Los discípulos lo reconocen y se alegran. El cambio de actitud obrado por la presencia de Jesús recuerda sus palabras anteriores: “os entristeceréis, pero vuestra tristeza se convertirá en alegría (…) cuando aparezca entre vosotros, os alegraréis y vuestra alegría no os la quitará nadie” (Jn 16, 20; 22). Es la alegría de la Pascua, la creación del hombre nuevo que se ha obrado en Jesús y que tiene su continuación en los discípulos.
Vuelve a repetir su saludo para introducir el envío a la misión: “Paz con vosotros. Igual que el Padre me ha enviado a mí, os mando yo a vosotros”. La Paz de Jesús no sólo les libera del miedo, sino que debe acompañarles en su misión en medio de las dificultades a las que se van a enfrentar. Jesús ya ha llevado a cabo su misión, ahora les toca a ellos. Pero la misión es la misma, es la que les ha recordado mostrándoles la mano y el costado: construir el Reino de Dios, humanizar el mundo, liberar de todas las opresiones, ayudar a la gente a alcanzar su plena estatura humana… entregando la vida por amor hasta el final. Ahora pueden ir a la misión sin miedo alguno, sabiendo que la vida que se entrega por amor no acaba nunca.
Dicho esto “sopló y les dijo: recibid el Espíritu Santo”. El soplo de Jesús recuerda al aliento de vida que el Dios creador transmite al primer hombre en el Génesis para convertirlo en ser viviente. Claramente, pues, se alude a una nueva creación: Jesús comunica a sus discípulos una nueva condición humana, la de hijos de Dios, tal como estaba proyectado en el prólogo del Evangelio: “los hizo capaces de hacerse hijos De Dios” (Jn 1, 12). Ser hijo de Dios significa parecerse a Él; si Dios es un padre que da vida, ser como él significa cuidar, proteger, hacer creer la vida.

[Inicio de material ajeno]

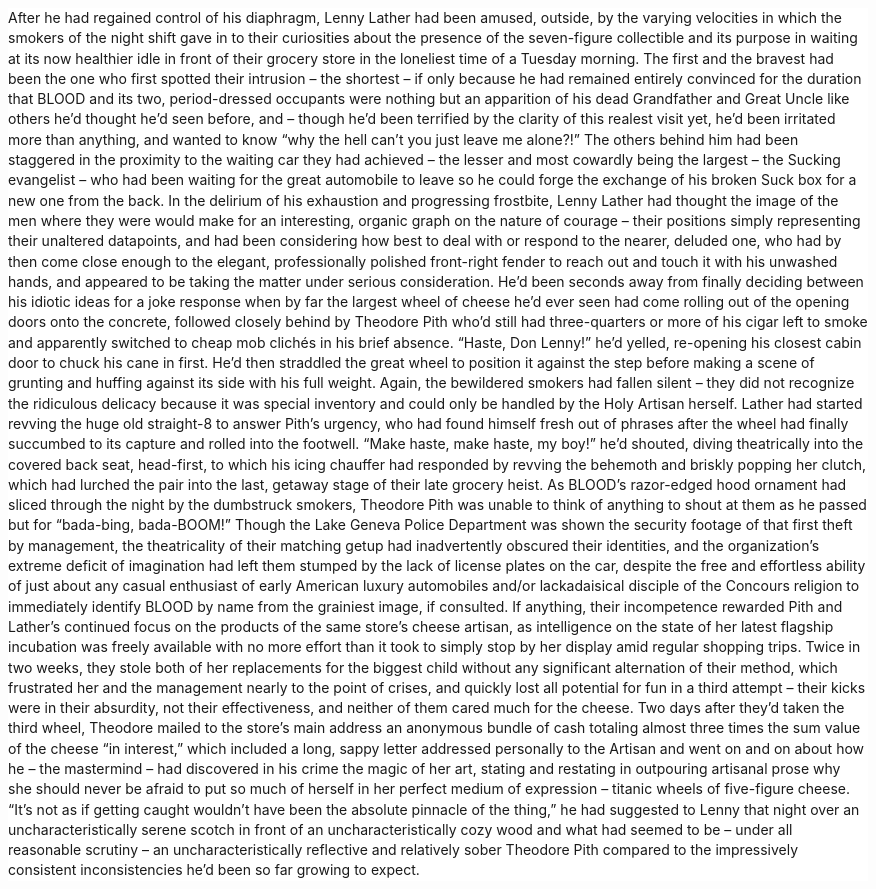 After he had regained control of his diaphragm, Lenny Lather had been amused, outside, by the varying velocities in which the smokers of the night shift gave in to their curiosities about the presence of the seven-figure collectible and its purpose in waiting at its now healthier idle in front of their grocery store in the loneliest time of a Tuesday morning. The first and the bravest had been the one who first spotted their intrusion – the shortest – if only because he had remained entirely convinced for the duration that BLOOD and its two, period-dressed occupants were nothing but an apparition of his dead Grandfather and Great Uncle like others he’d thought he’d seen before, and – though he’d been terrified by the clarity of this realest visit yet, he’d been irritated more than anything, and wanted to know “why the hell can’t you just leave me alone?!” The others behind him had been staggered in the proximity to the waiting car they had achieved – the lesser and most cowardly being the largest – the Sucking evangelist – who had been waiting for the great automobile to leave so he could forge the exchange of his broken Suck box for a new one from the back. In the delirium of his exhaustion and progressing frostbite, Lenny Lather had thought the image of the men where they were would make for an interesting, organic graph on the nature of courage – their positions simply representing their unaltered datapoints, and had been considering how best to deal with or respond to the nearer, deluded one, who had by then come close enough to the elegant, professionally polished front-right fender to reach out and touch it with his unwashed hands, and appeared to be taking the matter under serious consideration. He’d been seconds away from finally deciding between his idiotic ideas for a joke response when by far the largest wheel of cheese he’d ever seen had come rolling out of the opening doors onto the concrete, followed closely behind by Theodore Pith who’d still had three-quarters or more of his cigar left to smoke and apparently switched to cheap mob clichés in his brief absence.
“Haste, Don Lenny!” he’d yelled, re-opening his closest cabin door to chuck his cane in first. He’d then straddled the great wheel to position it against the step before making a scene of grunting and huffing against its side with his full weight. Again, the bewildered smokers had fallen silent – they did not recognize the ridiculous delicacy because it was special inventory and could only be handled by the Holy Artisan herself. Lather had started revving the huge old straight-8 to answer Pith’s urgency, who had found himself fresh out of phrases after the wheel had finally succumbed to its capture and rolled into the footwell.
“Make haste, make haste, my boy!” he’d shouted, diving theatrically into the covered back seat, head-first, to which his icing chauffer had responded by revving the behemoth and briskly popping her clutch, which had lurched the pair into the last, getaway stage of their late grocery heist. As BLOOD’s razor-edged hood ornament had sliced through the night by the dumbstruck smokers, Theodore Pith was unable to think of anything to shout at them as he passed but for “bada-bing, bada-BOOM!”
Though the Lake Geneva Police Department was shown the security footage of that first theft by management, the theatricality of their matching getup had inadvertently obscured their identities, and the organization’s extreme deficit of imagination had left them stumped by the lack of license plates on the car, despite the free and effortless ability of just about any casual enthusiast of early American luxury automobiles and/or lackadaisical disciple of the Concours religion to immediately identify BLOOD by name from the grainiest image, if consulted. If anything, their incompetence rewarded Pith and Lather’s continued focus on the products of the same store’s cheese artisan, as intelligence on the state of her latest flagship incubation was freely available with no more effort than it took to simply stop by her display amid regular shopping trips. Twice in two weeks, they stole both of her replacements for the biggest child without any significant alternation of their method, which frustrated her and the management nearly to the point of crises, and quickly lost all potential for fun in a third attempt – their kicks were in their absurdity, not their effectiveness, and neither of them cared much for the cheese.
Two days after they’d taken the third wheel, Theodore mailed to the store’s main address an anonymous bundle of cash totaling almost three times the sum value of the cheese “in interest,” which included a long, sappy letter addressed personally to the Artisan and went on and on about how he – the mastermind – had discovered in his crime the magic of her art, stating and restating in outpouring artisanal prose why she should never be afraid to put so much of herself in her perfect medium of expression – titanic wheels of five-figure cheese.
“It’s not as if getting caught wouldn’t have been the absolute pinnacle of the thing,” he had suggested to Lenny that night over an uncharacteristically serene scotch in front of an uncharacteristically cozy wood and what had seemed to be – under all reasonable scrutiny – an uncharacteristically reflective and relatively sober Theodore Pith compared to the impressively consistent inconsistencies he’d been so far growing to expect. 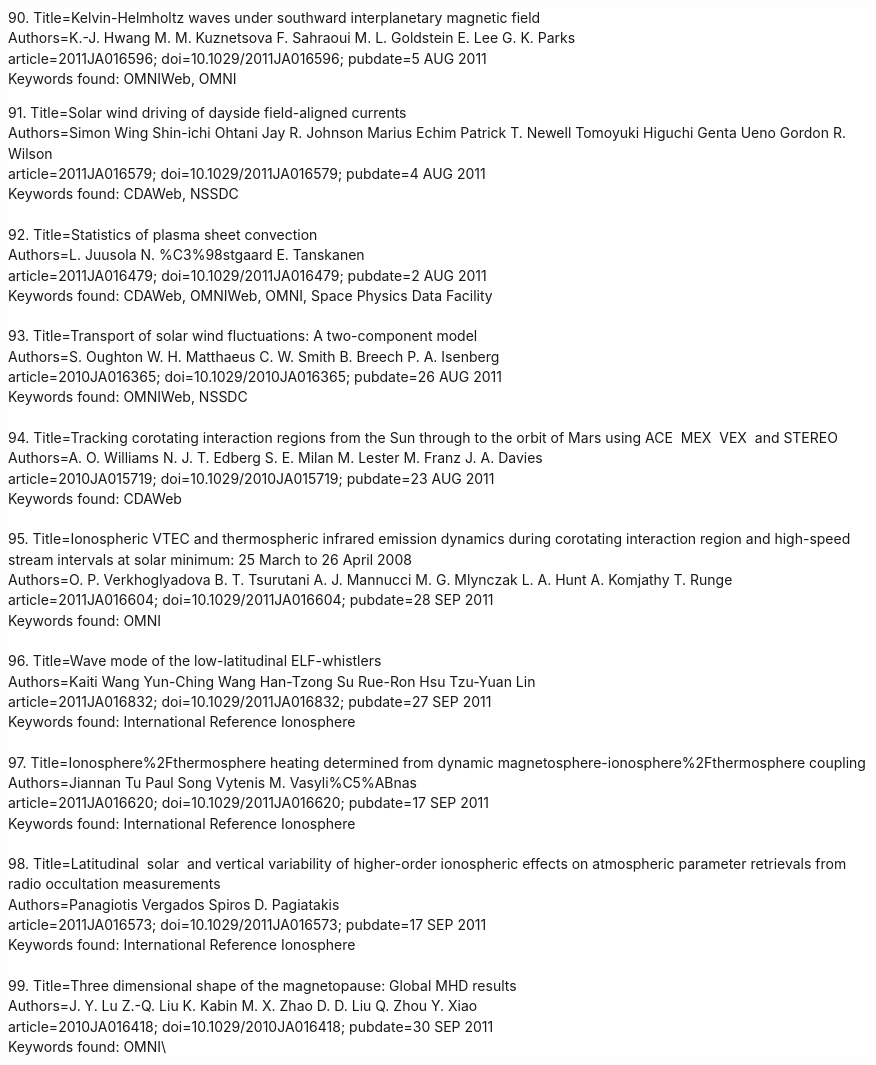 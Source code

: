 ​90. Title=Kelvin-Helmholtz waves under southward interplanetary
magnetic field\
 Authors=K.-J. Hwang M. M. Kuznetsova F. Sahraoui M. L. Goldstein E. Lee
G. K. Parks\
 article=2011JA016596; doi=10.1029/2011JA016596; pubdate=5 AUG 2011\
 Keywords found: OMNIWeb, OMNI

​91. Title=Solar wind driving of dayside field-aligned currents\
 Authors=Simon Wing Shin-ichi Ohtani Jay R. Johnson Marius Echim Patrick
T. Newell Tomoyuki Higuchi Genta Ueno Gordon R. Wilson\
 article=2011JA016579; doi=10.1029/2011JA016579; pubdate=4 AUG 2011\
 Keywords found: CDAWeb, NSSDC\
 \
 92. Title=Statistics of plasma sheet convection\
 Authors=L. Juusola N. %C3%98stgaard E. Tanskanen\
 article=2011JA016479; doi=10.1029/2011JA016479; pubdate=2 AUG 2011\
 Keywords found: CDAWeb, OMNIWeb, OMNI, Space Physics Data Facility\
 \
 93. Title=Transport of solar wind fluctuations: A two-component model\
 Authors=S. Oughton W. H. Matthaeus C. W. Smith B. Breech P. A.
Isenberg\
 article=2010JA016365; doi=10.1029/2010JA016365; pubdate=26 AUG 2011\
 Keywords found: OMNIWeb, NSSDC\
 \
 94. Title=Tracking corotating interaction regions from the Sun through
to the orbit of Mars using ACE  MEX  VEX  and STEREO\
 Authors=A. O. Williams N. J. T. Edberg S. E. Milan M. Lester M. Franz
J. A. Davies\
 article=2010JA015719; doi=10.1029/2010JA015719; pubdate=23 AUG 2011\
 Keywords found: CDAWeb\
 \
 95. Title=Ionospheric VTEC and thermospheric infrared emission dynamics
during corotating interaction region and high-speed stream intervals at
solar minimum: 25 March to 26 April 2008\
 Authors=O. P. Verkhoglyadova B. T. Tsurutani A. J. Mannucci M. G.
Mlynczak L. A. Hunt A. Komjathy T. Runge\
 article=2011JA016604; doi=10.1029/2011JA016604; pubdate=28 SEP 2011\
 Keywords found: OMNI\
 \
 96. Title=Wave mode of the low-latitudinal ELF-whistlers\
 Authors=Kaiti Wang Yun-Ching Wang Han-Tzong Su Rue-Ron Hsu Tzu-Yuan
Lin\
 article=2011JA016832; doi=10.1029/2011JA016832; pubdate=27 SEP 2011\
 Keywords found: International Reference Ionosphere\
 \
 97. Title=Ionosphere%2Fthermosphere heating determined from dynamic
magnetosphere-ionosphere%2Fthermosphere coupling\
 Authors=Jiannan Tu Paul Song Vytenis M. Vasyli%C5%ABnas\
 article=2011JA016620; doi=10.1029/2011JA016620; pubdate=17 SEP 2011\
 Keywords found: International Reference Ionosphere\
 \
 98. Title=Latitudinal  solar  and vertical variability of higher-order
ionospheric effects on atmospheric parameter retrievals from radio
occultation measurements\
 Authors=Panagiotis Vergados Spiros D. Pagiatakis\
 article=2011JA016573; doi=10.1029/2011JA016573; pubdate=17 SEP 2011\
 Keywords found: International Reference Ionosphere\
 \
 99. Title=Three dimensional shape of the magnetopause: Global MHD
results\
 Authors=J. Y. Lu Z.-Q. Liu K. Kabin M. X. Zhao D. D. Liu Q. Zhou Y.
Xiao\
 article=2010JA016418; doi=10.1029/2010JA016418; pubdate=30 SEP 2011\
 Keywords found: OMNI\ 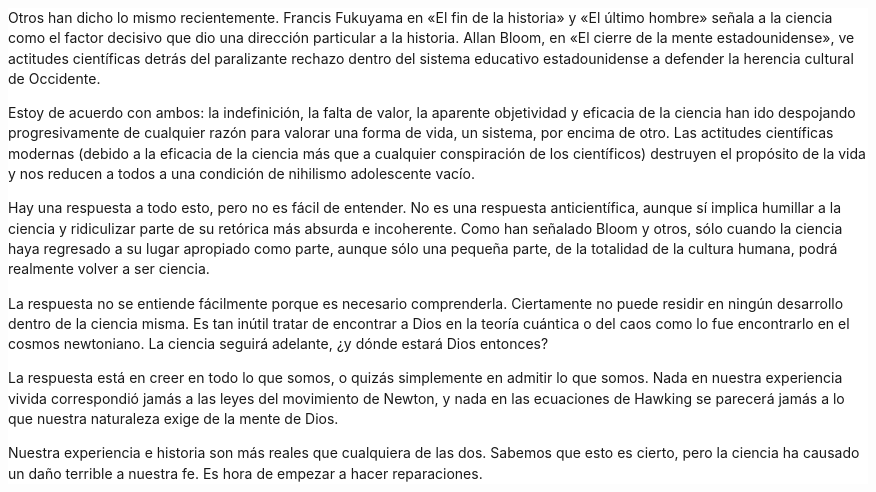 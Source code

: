 Otros han dicho lo mismo recientemente. Francis Fukuyama en «El fin de la historia» y «El último hombre» señala a la ciencia como el factor decisivo que dio una dirección particular a la historia. Allan Bloom, en «El cierre de la mente estadounidense», ve actitudes científicas detrás del paralizante rechazo dentro del sistema educativo estadounidense a defender la herencia cultural de Occidente.

Estoy de acuerdo con ambos: la indefinición, la falta de valor, la aparente objetividad y eficacia de la ciencia han ido despojando progresivamente de cualquier razón para valorar una forma de vida, un sistema, por encima de otro. Las actitudes científicas modernas (debido a la eficacia de la ciencia más que a cualquier conspiración de los científicos) destruyen el propósito de la vida y nos reducen a todos a una condición de nihilismo adolescente vacío.

Hay una respuesta a todo esto, pero no es fácil de entender. No es una respuesta anticientífica, aunque sí implica humillar a la ciencia y ridiculizar parte de su retórica más absurda e incoherente. Como han señalado Bloom y otros, sólo cuando la ciencia haya regresado a su lugar apropiado como parte, aunque sólo una pequeña parte, de la totalidad de la cultura humana, podrá realmente volver a ser ciencia.

La respuesta no se entiende fácilmente porque es necesario comprenderla. Ciertamente no puede residir en ningún desarrollo dentro de la ciencia misma. Es tan inútil tratar de encontrar a Dios en la teoría cuántica o del caos como lo fue encontrarlo en el cosmos newtoniano. La ciencia seguirá adelante, ¿y dónde estará Dios entonces?

La respuesta está en creer en todo lo que somos, o quizás simplemente en admitir lo que somos. Nada en nuestra experiencia vivida correspondió jamás a las leyes del movimiento de Newton, y nada en las ecuaciones de Hawking se parecerá jamás a lo que nuestra naturaleza exige de la mente de Dios.

Nuestra experiencia e historia son más reales que cualquiera de las dos. Sabemos que esto es cierto, pero la ciencia ha causado un daño terrible a nuestra fe. Es hora de empezar a hacer reparaciones.

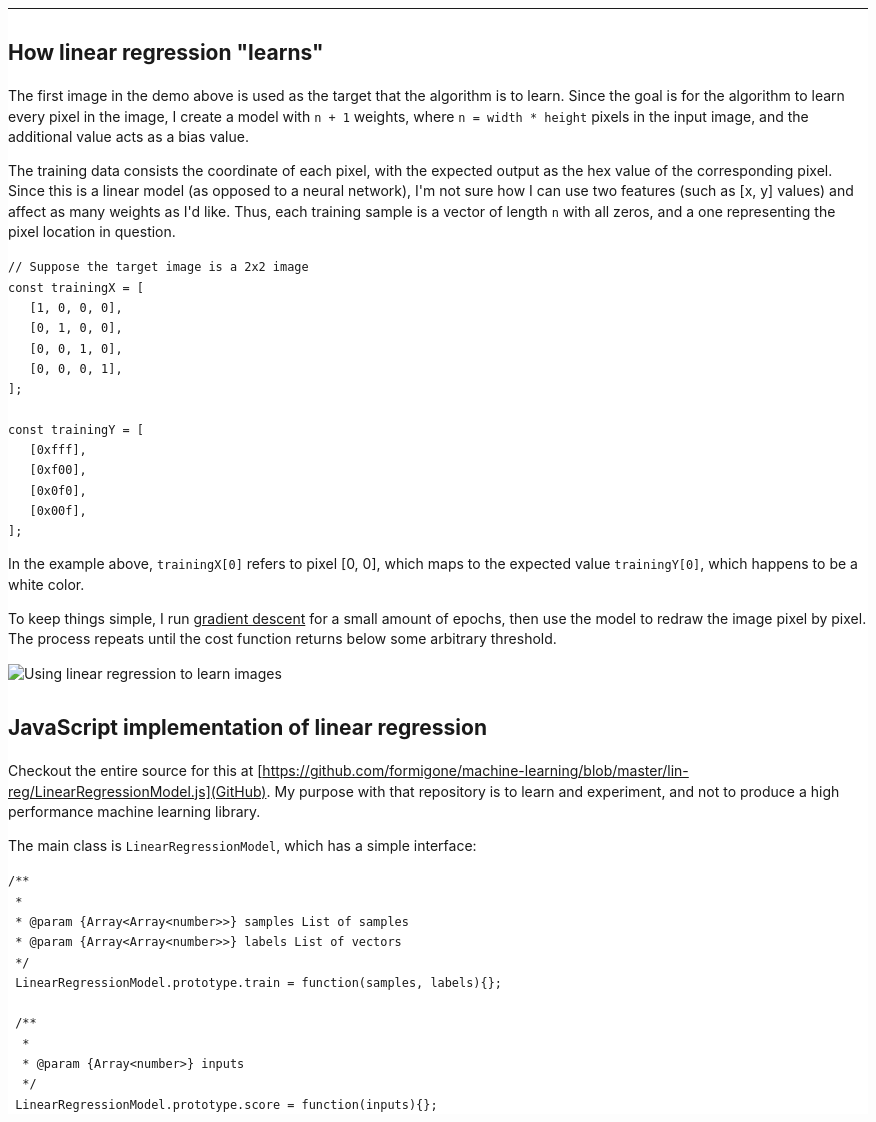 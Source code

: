 <hr/>

## How linear regression "learns"

The first image in the demo above is used as the target that the algorithm is to learn. Since the goal is for the algorithm to learn every pixel in the image, I create a model with `n + 1` weights, where `n = width * height` pixels in the input image, and the additional value acts as a bias value.

The training data consists the coordinate of each pixel, with the expected output as the hex value of the corresponding pixel. Since this is a linear model (as opposed to a neural network), I'm not sure how I can use two features (such as [x, y] values) and affect as many weights as I'd like. Thus, each training sample is a vector of length `n` with all zeros, and a one representing the pixel location in question.
 
    // Suppose the target image is a 2x2 image
    const trainingX = [
       [1, 0, 0, 0],
       [0, 1, 0, 0],
       [0, 0, 1, 0],
       [0, 0, 0, 1],
    ];
    
    const trainingY = [
       [0xfff],
       [0xf00],
       [0x0f0],
       [0x00f],
    ];
    
In the example above, `trainingX[0]` refers to pixel [0, 0], which maps to the expected value `trainingY[0]`, which happens to be a white color.

To keep things simple, I run [gradient descent](https://en.wikipedia.org/wiki/Gradient_descent) for a small amount of epochs, then use the model to redraw the image pixel by pixel. The process repeats until the cost function returns below some arbitrary threshold.

<img src="/images/samira-400.jpg" alt="Using linear regression to learn images" style="width: 100%" />

## JavaScript implementation of linear regression

Checkout the entire source for this at [https://github.com/formigone/machine-learning/blob/master/lin-reg/LinearRegressionModel.js](GitHub). My purpose with that repository is to learn and experiment, and not to produce a high performance machine learning library. 

The main class is `LinearRegressionModel`, which has a simple interface:

    /**
     *
     * @param {Array<Array<number>>} samples List of samples
     * @param {Array<Array<number>>} labels List of vectors
     */
     LinearRegressionModel.prototype.train = function(samples, labels){};
     
     /**
      *
      * @param {Array<number>} inputs
      */
     LinearRegressionModel.prototype.score = function(inputs){};
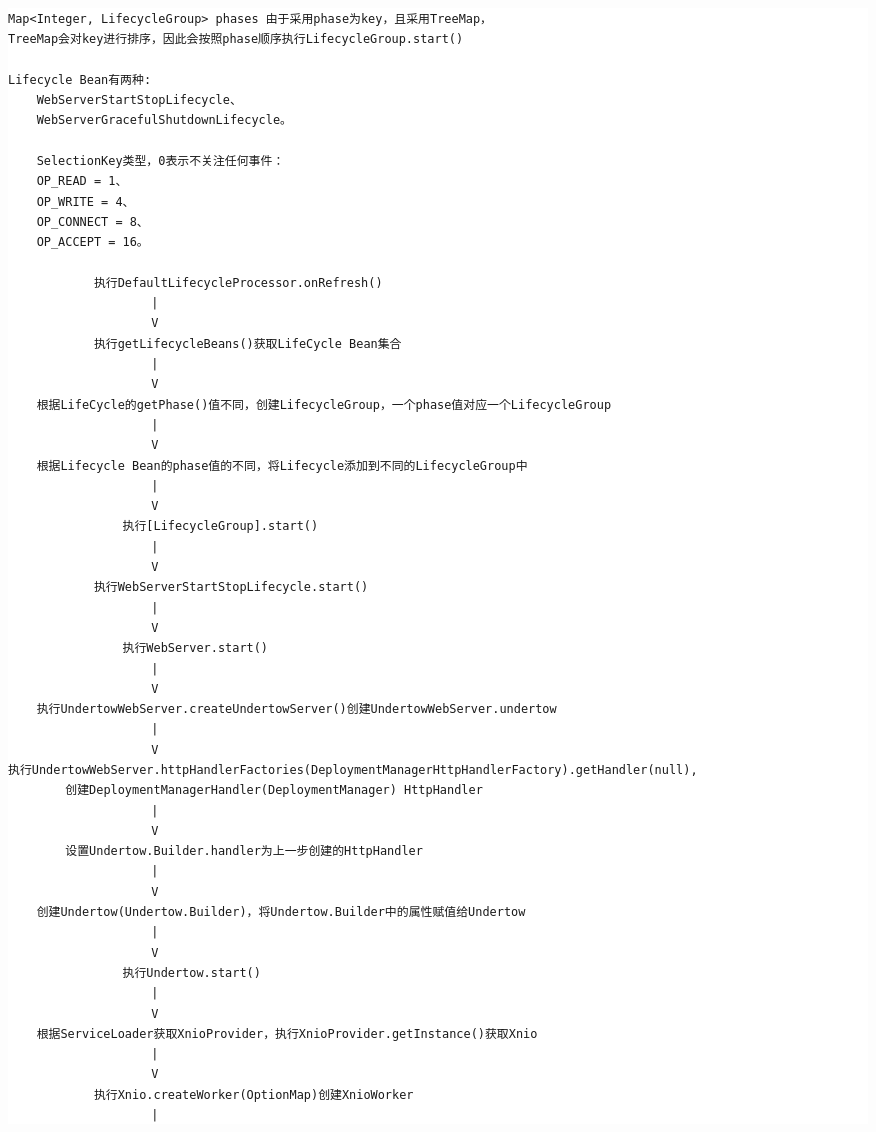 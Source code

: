 	Map<Integer, LifecycleGroup> phases 由于采用phase为key，且采用TreeMap，
	TreeMap会对key进行排序，因此会按照phase顺序执行LifecycleGroup.start()
	
	Lifecycle Bean有两种:
	    WebServerStartStopLifecycle、
	    WebServerGracefulShutdownLifecycle。
	    
        SelectionKey类型，0表示不关注任何事件：
	    OP_READ = 1、
	    OP_WRITE = 4、
	    OP_CONNECT = 8、
	    OP_ACCEPT = 16。
		
				执行DefaultLifecycleProcessor.onRefresh()
						|
						V
				执行getLifecycleBeans()获取LifeCycle Bean集合
						|
						V
		根据LifeCycle的getPhase()值不同，创建LifecycleGroup，一个phase值对应一个LifecycleGroup
						|
						V
		根据Lifecycle Bean的phase值的不同，将Lifecycle添加到不同的LifecycleGroup中
						|
						V
					执行[LifecycleGroup].start()
						|
						V
				执行WebServerStartStopLifecycle.start()
						|
						V
					执行WebServer.start()
						|
						V
		执行UndertowWebServer.createUndertowServer()创建UndertowWebServer.undertow
						|
						V
	执行UndertowWebServer.httpHandlerFactories(DeploymentManagerHttpHandlerFactory).getHandler(null),
			创建DeploymentManagerHandler(DeploymentManager) HttpHandler
						|
						V
			设置Undertow.Builder.handler为上一步创建的HttpHandler
						|
						V
		创建Undertow(Undertow.Builder)，将Undertow.Builder中的属性赋值给Undertow
						|
						V
					执行Undertow.start()
						|
						V
		根据ServiceLoader获取XnioProvider，执行XnioProvider.getInstance()获取Xnio
						|
						V
				执行Xnio.createWorker(OptionMap)创建XnioWorker
						|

La escena termina con una última frase de Jesús: “a quienes dejéis libres de los pecados, quedarán libres de ellos; a quienes se los retengáis, les quedará retenidos”. Por extraño que pueda parecer, no se trata de una especie de fundación del sacramento de la penitencia. Para comprenderla es necesario entender el sentido del pecado en Juan. Para este evangelista “el pecado” es participar en el orden injusto y “los pecados” en plural, son las injusticias concretas que se comenten por el hecho de prestar adhesión a ese mundo injusto. De manera que el encargo de Jesús viene a significar que la comunidad cristiana debe mostrar el proyecto de Jesús a los oprimidos por este sistema injusto para liberarlos; también debe ofrecer su mensaje a los opresores para darles la oportunidad de rectificar; pero si se obstinan en su conducta, sólo cabe denunciar su injusticia.
Así pues, el Espíritu de Jesús nos libera del miedo y nos confronta con las injusticias que provocan la violencia y la muerte, dándonos la fuerza para transmitir vida en medio de las dificultades.